By our definition of factor of safety, pinion bending is (S_F)_P = 2.24, and wear is (S_H)^2_P = (1.465)^2 = 2.15.

Gear tooth wear. The hardness of the gear and pinion are the same. Thus, from Fig. 14–12, C_H = 1, the contact stress on the gear is the same as the pinion, (σ_c)_G = 118 000 psi. The wear strength is also the same, S_c = 170 000 psi.

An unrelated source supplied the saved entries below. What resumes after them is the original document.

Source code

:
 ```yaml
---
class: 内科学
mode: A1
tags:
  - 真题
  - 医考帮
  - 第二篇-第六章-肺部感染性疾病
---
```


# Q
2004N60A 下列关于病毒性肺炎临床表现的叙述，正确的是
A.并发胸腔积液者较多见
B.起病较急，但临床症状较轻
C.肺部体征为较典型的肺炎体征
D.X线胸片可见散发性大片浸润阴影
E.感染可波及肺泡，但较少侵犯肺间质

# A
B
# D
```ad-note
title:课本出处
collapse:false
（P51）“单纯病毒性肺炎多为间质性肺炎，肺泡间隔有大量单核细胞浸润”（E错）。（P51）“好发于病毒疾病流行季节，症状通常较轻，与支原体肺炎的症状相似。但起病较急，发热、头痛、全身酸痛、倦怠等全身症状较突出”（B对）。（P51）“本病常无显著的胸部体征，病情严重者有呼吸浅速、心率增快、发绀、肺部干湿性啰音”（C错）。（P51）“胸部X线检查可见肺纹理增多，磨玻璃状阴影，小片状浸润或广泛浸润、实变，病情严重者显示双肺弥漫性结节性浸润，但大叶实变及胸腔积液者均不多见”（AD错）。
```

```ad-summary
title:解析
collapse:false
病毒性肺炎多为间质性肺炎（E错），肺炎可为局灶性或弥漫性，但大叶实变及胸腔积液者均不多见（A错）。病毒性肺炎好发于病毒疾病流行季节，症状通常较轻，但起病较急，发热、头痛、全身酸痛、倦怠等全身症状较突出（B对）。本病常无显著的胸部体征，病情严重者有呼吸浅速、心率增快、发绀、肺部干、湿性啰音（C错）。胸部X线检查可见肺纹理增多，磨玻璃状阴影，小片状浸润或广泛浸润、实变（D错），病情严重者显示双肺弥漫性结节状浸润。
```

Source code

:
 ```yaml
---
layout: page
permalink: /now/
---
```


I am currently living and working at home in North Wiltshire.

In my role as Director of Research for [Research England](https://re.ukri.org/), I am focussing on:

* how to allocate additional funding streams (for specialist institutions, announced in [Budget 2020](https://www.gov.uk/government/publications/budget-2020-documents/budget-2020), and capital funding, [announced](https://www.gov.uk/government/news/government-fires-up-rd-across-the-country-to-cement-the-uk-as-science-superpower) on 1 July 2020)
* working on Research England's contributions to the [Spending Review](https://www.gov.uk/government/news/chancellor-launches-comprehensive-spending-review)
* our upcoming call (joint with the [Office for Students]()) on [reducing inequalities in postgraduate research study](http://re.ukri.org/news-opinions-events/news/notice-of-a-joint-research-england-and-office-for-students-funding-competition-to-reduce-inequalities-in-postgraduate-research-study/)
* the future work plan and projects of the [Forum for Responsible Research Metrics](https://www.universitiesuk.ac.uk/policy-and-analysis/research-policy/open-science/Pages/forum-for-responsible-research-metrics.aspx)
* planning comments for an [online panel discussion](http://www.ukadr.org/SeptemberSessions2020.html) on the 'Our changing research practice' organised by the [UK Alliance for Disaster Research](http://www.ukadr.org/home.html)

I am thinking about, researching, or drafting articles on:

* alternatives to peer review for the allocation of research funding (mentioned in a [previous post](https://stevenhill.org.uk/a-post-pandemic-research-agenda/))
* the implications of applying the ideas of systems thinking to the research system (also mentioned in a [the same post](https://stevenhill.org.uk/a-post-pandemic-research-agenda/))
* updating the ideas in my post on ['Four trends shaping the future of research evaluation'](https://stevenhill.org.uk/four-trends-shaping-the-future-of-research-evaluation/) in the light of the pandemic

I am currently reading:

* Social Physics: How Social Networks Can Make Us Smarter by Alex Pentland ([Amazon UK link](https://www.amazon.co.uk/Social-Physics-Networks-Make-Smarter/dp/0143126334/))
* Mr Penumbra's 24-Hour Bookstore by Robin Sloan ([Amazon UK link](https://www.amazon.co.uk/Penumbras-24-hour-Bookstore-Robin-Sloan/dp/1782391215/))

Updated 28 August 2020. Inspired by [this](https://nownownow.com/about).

The factor of safety of the gear in wear is

(S_H)_G=\frac{170  000(0.929)y[1(0.885) ]}{118  000}=1.51

So, for the gear in bending, (S_F)_G = 2.97, and wear (S_H)^2_G = (1.51)^2 = 2.29.

Rim. Keep m_B ≥ 1.2. The whole depth is h_t = addendum + dedendum = 1/P_d + 1.25/P_d = 2.25/P_d = 2.254 = 0.5625 in. The rim thickness t_R is

t_R ≥ m_B h_t = 1.2(0.5625) = 0.675 in

In the design of the gear blank, be sure the rim thickness exceeds 0.675 in; if it does not, review and modify this mesh design.